### Task description:
Before anything else, drop the pictures; then return exactly the lines from the top of the listing through the line with "#### For dm context_size needs to > 0".

### Material shown:
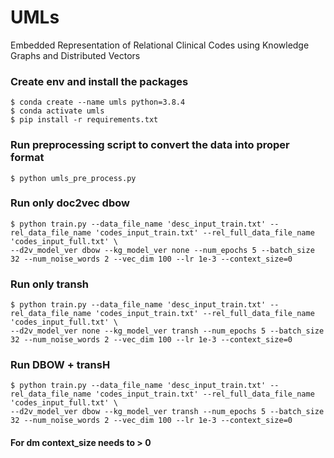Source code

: # UMLs
Embedded Representation of Relational Clinical Codes using Knowledge Graphs and Distributed Vectors

### Create env and install the packages

    $ conda create --name umls python=3.8.4
    $ conda activate umls
    $ pip install -r requirements.txt

### Run preprocessing script to convert the data into proper format

    $ python umls_pre_process.py
    
### Run only doc2vec dbow
    $ python train.py --data_file_name 'desc_input_train.txt' --rel_data_file_name 'codes_input_train.txt' --rel_full_data_file_name 'codes_input_full.txt' \
    --d2v_model_ver dbow --kg_model_ver none --num_epochs 5 --batch_size 32 --num_noise_words 2 --vec_dim 100 --lr 1e-3 --context_size=0

### Run only transh
    $ python train.py --data_file_name 'desc_input_train.txt' --rel_data_file_name 'codes_input_train.txt' --rel_full_data_file_name 'codes_input_full.txt' \
    --d2v_model_ver none --kg_model_ver transh --num_epochs 5 --batch_size 32 --num_noise_words 2 --vec_dim 100 --lr 1e-3 --context_size=0
    
### Run DBOW + transH
    $ python train.py --data_file_name 'desc_input_train.txt' --rel_data_file_name 'codes_input_train.txt' --rel_full_data_file_name 'codes_input_full.txt' \
    --d2v_model_ver dbow --kg_model_ver transh --num_epochs 5 --batch_size 32 --num_noise_words 2 --vec_dim 100 --lr 1e-3 --context_size=0
    
#### For dm context_size needs to > 0
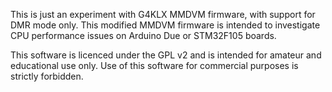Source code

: This is just an experiment with G4KLX MMDVM firmware, with support for DMR mode only. This modified MMDVM firmware is intended to investigate CPU performance issues on Arduino Due or STM32F105 boards.

This software is licenced under the GPL v2 and is intended for amateur and educational use only. Use of this software for commercial purposes is strictly forbidden.

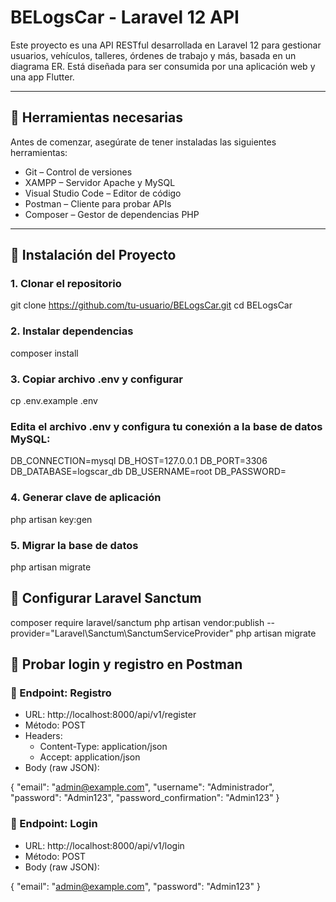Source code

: # BELogsCar - Laravel 12 API

Este proyecto es una API RESTful desarrollada en Laravel 12 para gestionar usuarios, vehículos, talleres, órdenes de trabajo y más, basada en un diagrama ER. Está diseñada para ser consumida por una aplicación web y una app Flutter.

---

## 🧰 Herramientas necesarias

Antes de comenzar, asegúrate de tener instaladas las siguientes herramientas:

- Git – Control de versiones
- XAMPP – Servidor Apache y MySQL
- Visual Studio Code – Editor de código
- Postman – Cliente para probar APIs
- Composer – Gestor de dependencias PHP

---

## 🚀 Instalación del Proyecto

### 1. Clonar el repositorio


git clone https://github.com/tu-usuario/BELogsCar.git
cd BELogsCar

### 2. Instalar dependencias

composer install

### 3. Copiar archivo .env y configurar

cp .env.example .env

### Edita el archivo .env y configura tu conexión a la base de datos MySQL:

DB_CONNECTION=mysql
DB_HOST=127.0.0.1
DB_PORT=3306
DB_DATABASE=logscar_db
DB_USERNAME=root
DB_PASSWORD=

### 4. Generar clave de aplicación

php artisan key:gen

### 5. Migrar la base de datos

php artisan migrate

## 🔐 Configurar Laravel Sanctum


composer require laravel/sanctum
php artisan vendor:publish --provider="Laravel\\Sanctum\\SanctumServiceProvider"
php artisan migrate

## 🧪 Probar login y registro en Postman

### 📌 Endpoint: Registro

- URL: http://localhost:8000/api/v1/register
- Método: POST
- Headers:
    - Content-Type: application/json
    - Accept: application/json
- Body (raw JSON):

{
  "email": "admin@example.com",
  "username": "Administrador",
  "password": "Admin123",
  "password_confirmation": "Admin123"
}

### 📌 Endpoint: Login

- URL: http://localhost:8000/api/v1/login
- Método: POST
- Body (raw JSON):

{
  "email": "admin@example.com",
  "password": "Admin123"
}
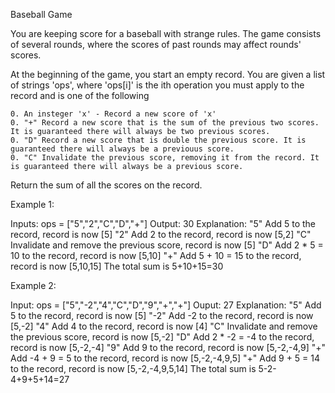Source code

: Baseball Game

You are keeping score for a baseball with strange rules. The game consists of several rounds, where the scores of past rounds may affect rounds' scores.

At the beginning of the game, you start an empty record. You are given a list of strings 'ops', where 'ops[i]' is the ith operation you must apply to the record and is one of the following 

    0. An insteger 'x' - Record a new score of 'x'
    0. "+" Record a new score that is the sum of the previous two scores. It is guaranteed there will always be two previous scores.
    0. "D" Record a new score that is double the previous score. It is guaranteed there will always be a previouus score.
    0. "C" Invalidate the previous score, removing it from the record. It is guaranteed there will always be a previous score.

Return the sum of all the scores on the record.

Example 1:

Inputs: ops = ["5","2","C","D","+"]
Output: 30
Explanation:
"5" Add 5 to the record, record is now [5]
"2" Add 2 to the record, record is now [5,2]
"C" Invalidate and remove the previous score, record is now [5]
"D" Add 2 * 5 = 10 to the record, record is now [5,10]
"+" Add 5 + 10 = 15 to the record, record is now [5,10,15]
The total sum is 5+10+15=30

Example 2:

Input: ops = ["5","-2","4","C","D","9","+","+"]
Ouput: 27
Explanation:
"5" Add 5 to the record, record is now [5]
"-2" Add -2 to the record, record is now [5,-2]
"4" Add 4 to the record, record is now [4]
"C" Invalidate and remove the previous score, record is now [5,-2]
"D" Add 2 * -2 = -4 to the record, record is now [5,-2,-4]
"9" Add 9 to the record, record is now [5,-2,-4,9]
"+" Add -4 + 9 = 5 to the record, record is now [5,-2,-4,9,5]
"+" Add 9 + 5 = 14 to the record, record is now [5,-2,-4,9,5,14]
The total sum is 5-2-4+9+5+14=27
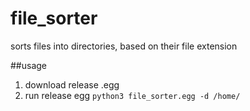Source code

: # file_sorter
sorts files into directories, based on their file extension

##usage
1. download release .egg  
2. run release egg `python3 file_sorter.egg -d /home/`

### Answer to the exercise:
Source code

: # UMLs
Embedded Representation of Relational Clinical Codes using Knowledge Graphs and Distributed Vectors

### Create env and install the packages

    $ conda create --name umls python=3.8.4
    $ conda activate umls
    $ pip install -r requirements.txt

### Run preprocessing script to convert the data into proper format

    $ python umls_pre_process.py
    
### Run only doc2vec dbow
    $ python train.py --data_file_name 'desc_input_train.txt' --rel_data_file_name 'codes_input_train.txt' --rel_full_data_file_name 'codes_input_full.txt' \
    --d2v_model_ver dbow --kg_model_ver none --num_epochs 5 --batch_size 32 --num_noise_words 2 --vec_dim 100 --lr 1e-3 --context_size=0

### Run only transh
    $ python train.py --data_file_name 'desc_input_train.txt' --rel_data_file_name 'codes_input_train.txt' --rel_full_data_file_name 'codes_input_full.txt' \
    --d2v_model_ver none --kg_model_ver transh --num_epochs 5 --batch_size 32 --num_noise_words 2 --vec_dim 100 --lr 1e-3 --context_size=0
    
### Run DBOW + transH
    $ python train.py --data_file_name 'desc_input_train.txt' --rel_data_file_name 'codes_input_train.txt' --rel_full_data_file_name 'codes_input_full.txt' \
    --d2v_model_ver dbow --kg_model_ver transh --num_epochs 5 --batch_size 32 --num_noise_words 2 --vec_dim 100 --lr 1e-3 --context_size=0
    
#### For dm context_size needs to > 0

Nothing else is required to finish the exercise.